[What you are asked to do] Go over the material below and report every line that contains the word "begin".

[Records provided]
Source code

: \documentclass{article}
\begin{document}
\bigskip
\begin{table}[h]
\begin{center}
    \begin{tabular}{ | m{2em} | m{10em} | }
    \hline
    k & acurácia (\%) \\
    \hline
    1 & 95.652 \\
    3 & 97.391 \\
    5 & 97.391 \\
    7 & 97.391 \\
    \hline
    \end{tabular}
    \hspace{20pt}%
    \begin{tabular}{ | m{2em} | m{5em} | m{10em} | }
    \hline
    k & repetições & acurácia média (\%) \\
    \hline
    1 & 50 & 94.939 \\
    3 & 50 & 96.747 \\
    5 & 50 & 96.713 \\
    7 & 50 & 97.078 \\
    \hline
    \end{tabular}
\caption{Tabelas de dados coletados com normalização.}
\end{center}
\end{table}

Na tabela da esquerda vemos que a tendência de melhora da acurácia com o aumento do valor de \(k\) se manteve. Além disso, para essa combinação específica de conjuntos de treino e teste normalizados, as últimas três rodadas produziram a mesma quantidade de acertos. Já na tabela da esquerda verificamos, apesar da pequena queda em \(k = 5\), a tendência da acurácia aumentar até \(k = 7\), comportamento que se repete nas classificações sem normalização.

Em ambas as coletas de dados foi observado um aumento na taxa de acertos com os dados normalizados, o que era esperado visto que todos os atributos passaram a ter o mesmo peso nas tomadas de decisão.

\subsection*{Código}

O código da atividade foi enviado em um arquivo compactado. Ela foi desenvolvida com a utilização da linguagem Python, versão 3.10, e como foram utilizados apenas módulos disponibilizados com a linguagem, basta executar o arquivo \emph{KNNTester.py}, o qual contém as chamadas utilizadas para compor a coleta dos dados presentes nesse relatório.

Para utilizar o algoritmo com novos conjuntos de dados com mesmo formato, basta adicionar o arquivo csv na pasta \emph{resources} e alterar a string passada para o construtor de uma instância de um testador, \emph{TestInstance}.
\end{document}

[Reply]
\begin{document}
\begin{table}[h]
\begin{center}
    \begin{tabular}{ | m{2em} | m{10em} | }
    \begin{tabular}{ | m{2em} | m{5em} | m{10em} | }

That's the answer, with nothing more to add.